Partnering with Republican Senator John Warner, he proposed a cap-and-trade scheme for carbon emissions, it was a true bi-partisan effort, resulting in a final bill The Climate Steward Act that ultimately left no one happy, environmentalist groups like the Sierra Club saw it as too business-friendly, while business communities like opposed it as far too harsh.

“Across the whole aisle,” said Senator Warner“we are concerned about the environment, but we’ve balanced that with our business communities so this can save and not kill jobs, this is a consensus bill”.

View attachment 894515
(Left to Right Fmr Vice President Al Gore, Senators Warner and Lieberman, Cap and Trade Illustration)
The bill found its consensus, bridged primarily by Senator Lieberman and his friend and Presidential contender John McCain who each assuaged the moderate caucus, a move that was hailed as a genuine breakthrough. “This was tough politics for him, he’s running in a Republican Presidential Primary knowing this is going to piss off conservatives,” said Senator Lindsay Graham “That’s the maverick's agenda.”, as the Cap-And Trade bill was nervously gavelled through the tightly managed House chamber, it only stoked the fires of the Republican primary as McCain's main rival for the nomination former Vice-President Dick Cheney growled that such a scheme “Would cripple job creation and squeeze the average Americans income” backed by a chorus of Republican House members like Eric Cantor who called the decision the “greatest tax rise in history”. but the President signed the agreement as a “bold initiative to confront Americans energy challenge, without hurting working Americans”.

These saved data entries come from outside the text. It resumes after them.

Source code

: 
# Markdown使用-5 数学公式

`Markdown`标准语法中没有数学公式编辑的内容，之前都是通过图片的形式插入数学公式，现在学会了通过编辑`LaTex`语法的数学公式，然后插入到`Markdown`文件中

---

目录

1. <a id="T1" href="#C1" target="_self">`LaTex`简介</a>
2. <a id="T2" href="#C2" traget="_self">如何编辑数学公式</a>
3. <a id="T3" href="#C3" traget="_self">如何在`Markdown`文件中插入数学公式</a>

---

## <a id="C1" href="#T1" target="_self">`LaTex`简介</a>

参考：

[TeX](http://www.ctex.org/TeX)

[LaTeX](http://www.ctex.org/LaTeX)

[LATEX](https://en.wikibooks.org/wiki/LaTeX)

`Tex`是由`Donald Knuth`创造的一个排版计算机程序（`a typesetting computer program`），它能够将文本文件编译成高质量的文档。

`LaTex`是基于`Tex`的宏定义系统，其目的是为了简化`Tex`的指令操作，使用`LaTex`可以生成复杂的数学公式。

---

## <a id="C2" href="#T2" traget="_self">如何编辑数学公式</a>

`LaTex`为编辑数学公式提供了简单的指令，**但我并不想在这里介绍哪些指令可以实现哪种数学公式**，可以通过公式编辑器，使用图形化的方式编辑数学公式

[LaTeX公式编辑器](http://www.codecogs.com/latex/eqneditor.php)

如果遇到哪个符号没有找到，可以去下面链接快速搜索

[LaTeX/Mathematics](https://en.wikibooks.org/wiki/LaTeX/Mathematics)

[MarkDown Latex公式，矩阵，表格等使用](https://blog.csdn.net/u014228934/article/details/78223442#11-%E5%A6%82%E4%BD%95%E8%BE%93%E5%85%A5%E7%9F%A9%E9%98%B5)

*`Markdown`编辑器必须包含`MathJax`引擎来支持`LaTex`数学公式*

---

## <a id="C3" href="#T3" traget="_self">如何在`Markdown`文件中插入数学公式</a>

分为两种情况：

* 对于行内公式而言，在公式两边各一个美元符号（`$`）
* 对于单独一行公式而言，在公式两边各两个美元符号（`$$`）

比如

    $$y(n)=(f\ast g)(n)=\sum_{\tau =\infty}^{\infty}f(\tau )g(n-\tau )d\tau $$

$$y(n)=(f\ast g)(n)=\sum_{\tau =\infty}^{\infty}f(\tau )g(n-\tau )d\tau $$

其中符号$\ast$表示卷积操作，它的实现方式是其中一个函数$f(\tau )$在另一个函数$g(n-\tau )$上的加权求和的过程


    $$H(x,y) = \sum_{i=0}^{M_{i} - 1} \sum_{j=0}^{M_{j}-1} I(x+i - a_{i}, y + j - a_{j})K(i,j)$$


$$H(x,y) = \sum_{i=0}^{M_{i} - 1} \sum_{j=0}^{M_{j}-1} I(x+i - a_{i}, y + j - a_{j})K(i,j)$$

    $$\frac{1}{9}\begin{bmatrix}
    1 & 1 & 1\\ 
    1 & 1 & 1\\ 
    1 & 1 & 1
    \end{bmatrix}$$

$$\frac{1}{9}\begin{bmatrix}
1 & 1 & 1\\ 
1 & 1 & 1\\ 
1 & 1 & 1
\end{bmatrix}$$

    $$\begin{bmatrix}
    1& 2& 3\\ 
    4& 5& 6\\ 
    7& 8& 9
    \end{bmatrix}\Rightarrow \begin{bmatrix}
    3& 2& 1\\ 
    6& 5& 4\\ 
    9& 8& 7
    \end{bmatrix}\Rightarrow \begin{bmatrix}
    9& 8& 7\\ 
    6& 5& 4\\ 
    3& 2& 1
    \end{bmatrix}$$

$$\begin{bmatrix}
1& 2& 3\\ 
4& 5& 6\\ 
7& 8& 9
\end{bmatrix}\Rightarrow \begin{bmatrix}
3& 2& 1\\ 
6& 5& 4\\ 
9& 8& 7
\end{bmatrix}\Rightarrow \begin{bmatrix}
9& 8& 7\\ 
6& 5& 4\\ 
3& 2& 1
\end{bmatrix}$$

The passage of Lieberman-Warner received more muted praise from practically every group, as a “massive giveaway to industry” according to Greenpeace and a “threat to American businesses” by the energy lobby EIA.

Another small bi-partisan initiative was the decision to expand the number of House seats in Congress, albeit only by 2, granting a seat in Congress to the heavily Democratic District of Colombia and allotting staunchly conservative Utah an additional seat in a Red-Blue compromise. The decision was seen as a solution to the dilemma that the capital had no congressional representation, though legal scholars questioned the move as potentially unconstitutional. “Despite noble motivations, this is a legally fraught initiative,” said law professor Jon Turley, but still the move prompted special elections which confirmed that the capital's longtime non-voting delegate Eleanor Norton would become D.C.'s first ever-empowered representative.

View attachment 894516
(Left to Right Utah 4th Representative Jason Chaffetz, D.C. Representative Eleanor Norton)

Despite these successes, the narrow division of the House and hardening opposition from Republicans as the Presidential candidates cropped up, meant that Edwards's main objective of the congressional session, a universally covering healthcare programme hit every speedbump and logjam it could. Several proposals floated around the miasma of Washington but none of them caught wind.

The President finalized the ‘public plan’ released in June and was as ambitious as it was expensive, expanding Medicaid and Medicare programmes to cover more people, a federally run health insurance programme to compete with private plans and most controversial of all a legal mandate for everyone to get health insurance.

“The time has come for a universal reform, that covers everyone, cuts costs and provides better healthcare,” said the President in a public forum with other legislators this time all Democrats. This included prominent backers like Illinois Barack Obama, former First Lady Senator Clinton, and the Lion of the Senate Ted Kennedy as they touted the plan as the solution to rising medical costs and premiums asking the county to get on board the Affordable Health Care for All-Plan or to the laymen Edwardscare.

It was a congressional battle that proved daunting, the prospect of a mandate for healthcare, was anathema to many and the White House public messaging began to conflict with one-on-one congressional meetings on Capitol Hill over just how expansive the project would be. “The air war, our speaking circuits, advertisements and dialogues with the American public was in conflict with these delicate talks, the ground war” recalled Senate leader Tom Daschle.

These appearances included late-night television interviews and even a visit to the children’s show Sesame Street to talk about child poverty, appearances that drew criticism as unbecoming and too overtly political but were designed to expose the faults of the current healthcare system and utilizing his own personal popularity and charm to sell his plan as the solution.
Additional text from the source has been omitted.